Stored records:
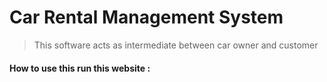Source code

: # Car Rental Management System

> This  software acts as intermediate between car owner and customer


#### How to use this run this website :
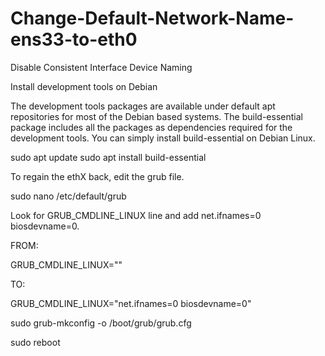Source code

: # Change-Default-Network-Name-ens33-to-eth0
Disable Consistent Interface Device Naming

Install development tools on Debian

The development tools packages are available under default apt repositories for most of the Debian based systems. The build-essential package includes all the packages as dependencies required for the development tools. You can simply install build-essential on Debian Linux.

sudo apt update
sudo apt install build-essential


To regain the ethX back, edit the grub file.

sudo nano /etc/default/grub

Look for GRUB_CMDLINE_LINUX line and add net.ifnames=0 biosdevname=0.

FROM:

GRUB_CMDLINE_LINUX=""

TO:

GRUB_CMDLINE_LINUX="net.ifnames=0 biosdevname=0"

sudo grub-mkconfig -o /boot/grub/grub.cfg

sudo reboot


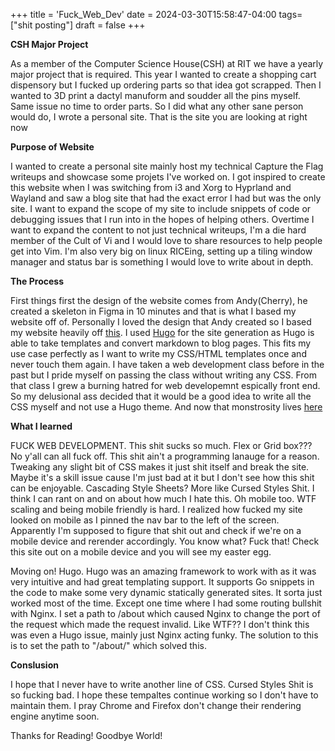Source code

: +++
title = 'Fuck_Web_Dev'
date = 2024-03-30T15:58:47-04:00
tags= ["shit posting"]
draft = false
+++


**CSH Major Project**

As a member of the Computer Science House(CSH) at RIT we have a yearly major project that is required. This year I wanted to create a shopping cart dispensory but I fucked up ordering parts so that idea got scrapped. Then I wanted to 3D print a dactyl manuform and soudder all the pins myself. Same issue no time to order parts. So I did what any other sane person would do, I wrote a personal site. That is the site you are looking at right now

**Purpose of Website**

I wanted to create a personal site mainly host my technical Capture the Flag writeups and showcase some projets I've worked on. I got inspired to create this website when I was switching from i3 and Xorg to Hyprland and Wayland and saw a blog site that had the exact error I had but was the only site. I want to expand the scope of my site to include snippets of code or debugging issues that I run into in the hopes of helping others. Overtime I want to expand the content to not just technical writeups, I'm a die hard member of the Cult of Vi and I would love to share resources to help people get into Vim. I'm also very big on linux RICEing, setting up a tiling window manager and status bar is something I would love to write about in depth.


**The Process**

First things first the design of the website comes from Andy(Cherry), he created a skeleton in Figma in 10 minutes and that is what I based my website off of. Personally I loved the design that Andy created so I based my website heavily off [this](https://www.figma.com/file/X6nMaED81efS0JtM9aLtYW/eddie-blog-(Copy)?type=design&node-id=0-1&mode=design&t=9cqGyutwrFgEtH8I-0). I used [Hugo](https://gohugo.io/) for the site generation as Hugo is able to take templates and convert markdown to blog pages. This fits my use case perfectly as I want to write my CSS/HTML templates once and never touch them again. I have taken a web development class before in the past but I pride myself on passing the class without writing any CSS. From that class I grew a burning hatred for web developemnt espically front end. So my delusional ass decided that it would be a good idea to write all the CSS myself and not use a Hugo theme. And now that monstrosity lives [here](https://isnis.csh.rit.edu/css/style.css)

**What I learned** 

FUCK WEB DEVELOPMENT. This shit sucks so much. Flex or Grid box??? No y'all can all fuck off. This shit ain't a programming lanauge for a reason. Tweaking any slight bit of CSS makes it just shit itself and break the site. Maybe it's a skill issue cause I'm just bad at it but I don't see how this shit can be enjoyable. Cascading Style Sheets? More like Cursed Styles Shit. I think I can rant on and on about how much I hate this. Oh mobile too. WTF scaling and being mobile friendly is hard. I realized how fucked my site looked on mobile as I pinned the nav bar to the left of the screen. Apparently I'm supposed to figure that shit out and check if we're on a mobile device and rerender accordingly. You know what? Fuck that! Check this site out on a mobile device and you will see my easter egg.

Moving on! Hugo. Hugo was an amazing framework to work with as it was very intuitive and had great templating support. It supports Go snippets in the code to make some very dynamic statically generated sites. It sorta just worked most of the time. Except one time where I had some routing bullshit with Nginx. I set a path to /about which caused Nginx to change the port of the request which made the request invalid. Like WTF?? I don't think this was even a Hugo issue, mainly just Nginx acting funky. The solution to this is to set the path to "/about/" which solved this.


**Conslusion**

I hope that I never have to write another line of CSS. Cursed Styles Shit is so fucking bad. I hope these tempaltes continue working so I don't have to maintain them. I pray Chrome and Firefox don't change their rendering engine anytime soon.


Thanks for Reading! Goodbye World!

--

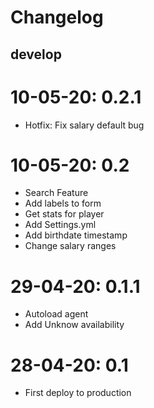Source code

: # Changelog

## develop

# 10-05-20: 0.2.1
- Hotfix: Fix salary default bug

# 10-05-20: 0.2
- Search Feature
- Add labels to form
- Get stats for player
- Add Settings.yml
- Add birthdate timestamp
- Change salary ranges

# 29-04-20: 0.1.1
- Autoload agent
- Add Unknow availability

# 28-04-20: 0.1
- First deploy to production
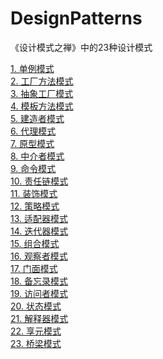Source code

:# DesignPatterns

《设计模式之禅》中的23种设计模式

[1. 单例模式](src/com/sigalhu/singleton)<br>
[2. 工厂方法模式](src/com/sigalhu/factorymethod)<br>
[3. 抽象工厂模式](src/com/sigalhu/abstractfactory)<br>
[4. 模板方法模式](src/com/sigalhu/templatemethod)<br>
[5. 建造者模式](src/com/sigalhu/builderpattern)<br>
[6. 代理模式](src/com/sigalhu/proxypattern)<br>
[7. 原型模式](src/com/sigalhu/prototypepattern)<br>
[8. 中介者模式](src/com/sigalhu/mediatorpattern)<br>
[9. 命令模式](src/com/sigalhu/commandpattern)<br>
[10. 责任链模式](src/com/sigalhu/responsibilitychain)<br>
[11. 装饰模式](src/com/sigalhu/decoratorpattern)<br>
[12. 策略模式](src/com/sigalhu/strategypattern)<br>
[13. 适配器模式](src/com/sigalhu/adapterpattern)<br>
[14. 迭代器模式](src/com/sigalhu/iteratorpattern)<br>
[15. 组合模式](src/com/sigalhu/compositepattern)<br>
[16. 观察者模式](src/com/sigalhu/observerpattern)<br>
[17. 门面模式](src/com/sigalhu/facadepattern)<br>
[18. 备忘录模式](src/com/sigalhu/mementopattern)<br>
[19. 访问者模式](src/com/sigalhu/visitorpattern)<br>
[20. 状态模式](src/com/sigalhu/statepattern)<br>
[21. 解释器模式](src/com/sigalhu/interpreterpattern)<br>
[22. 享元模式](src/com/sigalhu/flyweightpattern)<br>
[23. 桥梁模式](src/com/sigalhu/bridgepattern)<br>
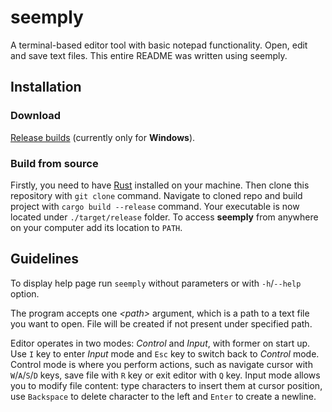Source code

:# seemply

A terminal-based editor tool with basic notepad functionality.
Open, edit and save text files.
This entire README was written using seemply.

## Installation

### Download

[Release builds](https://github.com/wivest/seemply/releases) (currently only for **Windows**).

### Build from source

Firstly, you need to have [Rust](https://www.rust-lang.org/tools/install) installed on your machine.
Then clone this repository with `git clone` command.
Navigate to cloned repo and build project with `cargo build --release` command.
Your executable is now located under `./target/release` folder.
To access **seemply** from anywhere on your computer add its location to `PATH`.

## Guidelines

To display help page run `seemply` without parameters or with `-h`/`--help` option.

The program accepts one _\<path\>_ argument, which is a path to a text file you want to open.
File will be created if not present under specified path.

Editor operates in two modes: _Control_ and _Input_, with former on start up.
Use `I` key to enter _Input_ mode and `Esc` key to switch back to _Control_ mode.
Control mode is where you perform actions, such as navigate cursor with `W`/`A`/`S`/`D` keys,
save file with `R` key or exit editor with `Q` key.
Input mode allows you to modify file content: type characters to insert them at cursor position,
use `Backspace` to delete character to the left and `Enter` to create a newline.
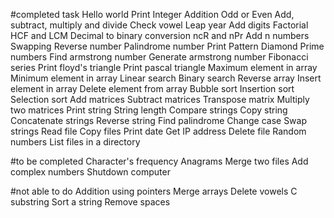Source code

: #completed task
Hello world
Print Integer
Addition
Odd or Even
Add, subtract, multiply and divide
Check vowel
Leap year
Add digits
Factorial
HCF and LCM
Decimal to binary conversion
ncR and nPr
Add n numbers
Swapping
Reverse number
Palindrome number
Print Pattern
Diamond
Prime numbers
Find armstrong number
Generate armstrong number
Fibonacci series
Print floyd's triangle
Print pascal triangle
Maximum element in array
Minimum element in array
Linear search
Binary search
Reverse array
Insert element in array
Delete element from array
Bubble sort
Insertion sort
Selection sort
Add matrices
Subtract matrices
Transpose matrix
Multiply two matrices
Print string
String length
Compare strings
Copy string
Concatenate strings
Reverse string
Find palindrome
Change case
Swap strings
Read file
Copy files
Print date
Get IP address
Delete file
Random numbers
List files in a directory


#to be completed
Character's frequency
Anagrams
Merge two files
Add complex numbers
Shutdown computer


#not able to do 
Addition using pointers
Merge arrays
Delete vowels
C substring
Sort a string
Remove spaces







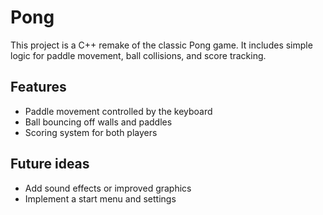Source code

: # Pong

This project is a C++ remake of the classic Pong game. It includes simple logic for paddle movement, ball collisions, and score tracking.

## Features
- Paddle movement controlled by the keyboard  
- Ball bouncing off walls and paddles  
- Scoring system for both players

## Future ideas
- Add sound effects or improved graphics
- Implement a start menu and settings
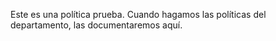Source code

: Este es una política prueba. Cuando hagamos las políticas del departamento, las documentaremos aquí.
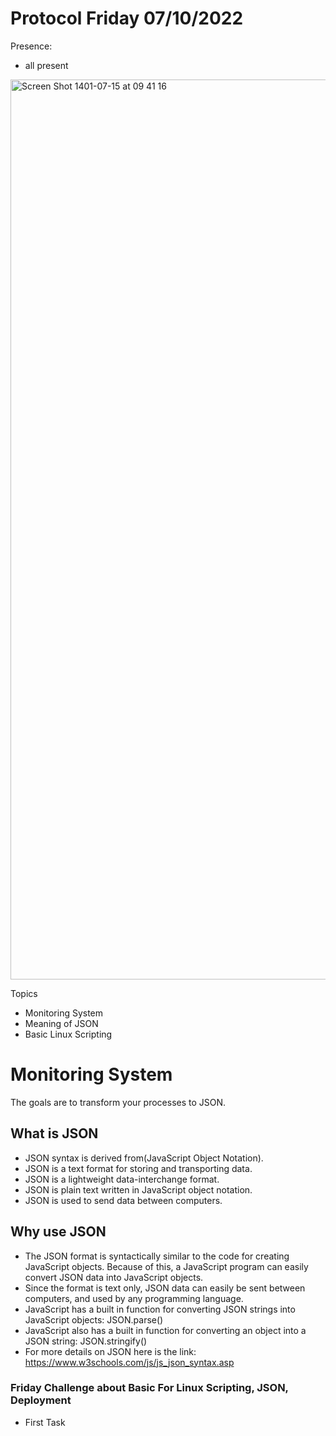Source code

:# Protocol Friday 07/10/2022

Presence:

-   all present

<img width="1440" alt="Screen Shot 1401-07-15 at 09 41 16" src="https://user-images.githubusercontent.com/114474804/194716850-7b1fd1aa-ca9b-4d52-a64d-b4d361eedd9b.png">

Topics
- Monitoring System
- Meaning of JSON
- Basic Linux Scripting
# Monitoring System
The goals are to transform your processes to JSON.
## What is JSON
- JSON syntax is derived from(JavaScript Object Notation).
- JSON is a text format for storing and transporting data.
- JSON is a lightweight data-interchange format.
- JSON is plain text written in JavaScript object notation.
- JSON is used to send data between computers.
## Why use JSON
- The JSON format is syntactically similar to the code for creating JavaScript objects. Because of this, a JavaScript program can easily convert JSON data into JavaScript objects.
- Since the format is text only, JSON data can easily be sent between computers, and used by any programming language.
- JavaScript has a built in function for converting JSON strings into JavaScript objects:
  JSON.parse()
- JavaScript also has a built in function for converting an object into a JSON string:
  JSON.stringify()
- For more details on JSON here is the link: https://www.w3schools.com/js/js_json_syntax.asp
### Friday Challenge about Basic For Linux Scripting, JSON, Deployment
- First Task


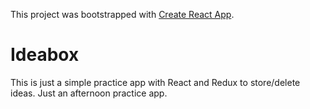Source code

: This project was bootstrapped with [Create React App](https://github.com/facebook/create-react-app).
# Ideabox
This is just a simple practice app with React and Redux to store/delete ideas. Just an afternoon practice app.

## [YOUR OBJECTIVE]
What you need to produce is an exact copy of the entries above, limited to the lines from the one with "### Friday Challenge" up to and including the one with "This is just", without pictures.

## [WRITTEN REPLY]
### Friday Challenge about Basic For Linux Scripting, JSON, Deployment
- First Task


Source code

: This project was bootstrapped with [Create React App](https://github.com/facebook/create-react-app).
# Ideabox
This is just a simple practice app with React and Redux to store/delete ideas. Just an afternoon practice app.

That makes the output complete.